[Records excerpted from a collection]

┄┄┄┄┄┄

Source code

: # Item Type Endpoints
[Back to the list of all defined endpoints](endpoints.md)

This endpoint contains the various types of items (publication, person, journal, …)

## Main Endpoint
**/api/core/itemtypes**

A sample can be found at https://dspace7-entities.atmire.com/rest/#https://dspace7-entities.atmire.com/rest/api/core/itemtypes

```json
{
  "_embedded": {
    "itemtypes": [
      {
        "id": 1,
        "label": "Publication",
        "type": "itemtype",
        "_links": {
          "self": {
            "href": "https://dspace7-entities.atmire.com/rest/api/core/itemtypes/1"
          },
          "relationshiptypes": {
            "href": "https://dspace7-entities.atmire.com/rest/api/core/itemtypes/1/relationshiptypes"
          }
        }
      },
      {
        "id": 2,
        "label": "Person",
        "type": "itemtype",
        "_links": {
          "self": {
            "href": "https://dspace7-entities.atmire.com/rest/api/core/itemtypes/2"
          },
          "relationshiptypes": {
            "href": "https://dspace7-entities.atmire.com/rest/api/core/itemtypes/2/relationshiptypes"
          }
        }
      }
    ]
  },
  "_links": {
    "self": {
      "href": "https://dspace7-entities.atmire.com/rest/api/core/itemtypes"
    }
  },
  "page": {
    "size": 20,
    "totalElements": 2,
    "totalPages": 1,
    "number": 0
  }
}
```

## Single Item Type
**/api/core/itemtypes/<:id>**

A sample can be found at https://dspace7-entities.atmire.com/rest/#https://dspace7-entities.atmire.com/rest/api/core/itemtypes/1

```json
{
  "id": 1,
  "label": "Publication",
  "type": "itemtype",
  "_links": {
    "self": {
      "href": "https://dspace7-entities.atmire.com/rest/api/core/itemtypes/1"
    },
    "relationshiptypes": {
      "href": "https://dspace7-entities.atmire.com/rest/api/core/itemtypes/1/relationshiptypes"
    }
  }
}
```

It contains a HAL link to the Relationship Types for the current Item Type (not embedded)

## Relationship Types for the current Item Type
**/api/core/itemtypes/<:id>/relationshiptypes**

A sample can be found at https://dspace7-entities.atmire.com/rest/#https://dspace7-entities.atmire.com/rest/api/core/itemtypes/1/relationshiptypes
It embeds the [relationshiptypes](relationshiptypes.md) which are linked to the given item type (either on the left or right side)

┄┄┄┄┄┄

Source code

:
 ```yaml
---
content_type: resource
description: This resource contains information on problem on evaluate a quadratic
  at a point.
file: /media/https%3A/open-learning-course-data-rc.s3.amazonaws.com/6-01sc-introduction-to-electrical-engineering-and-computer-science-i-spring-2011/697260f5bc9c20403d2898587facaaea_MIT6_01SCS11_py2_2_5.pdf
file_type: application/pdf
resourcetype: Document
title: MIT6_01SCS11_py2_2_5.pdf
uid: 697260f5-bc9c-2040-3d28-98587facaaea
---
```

┄┄┄┄┄┄

● **EXERCISE PROMPT**
For every line in the data above that has the string "relationshiptypes", return that line.

● **EXERCISE OUTPUT**
          "relationshiptypes": {
            "href": "https://dspace7-entities.atmire.com/rest/api/core/itemtypes/1/relationshiptypes"
          "relationshiptypes": {
            "href": "https://dspace7-entities.atmire.com/rest/api/core/itemtypes/2/relationshiptypes"
    "relationshiptypes": {
      "href": "https://dspace7-entities.atmire.com/rest/api/core/itemtypes/1/relationshiptypes"
**/api/core/itemtypes/<:id>/relationshiptypes**
A sample can be found at https://dspace7-entities.atmire.com/rest/#https://dspace7-entities.atmire.com/rest/api/core/itemtypes/1/relationshiptypes
It embeds the [relationshiptypes](relationshiptypes.md) which are linked to the given item type (either on the left or right side)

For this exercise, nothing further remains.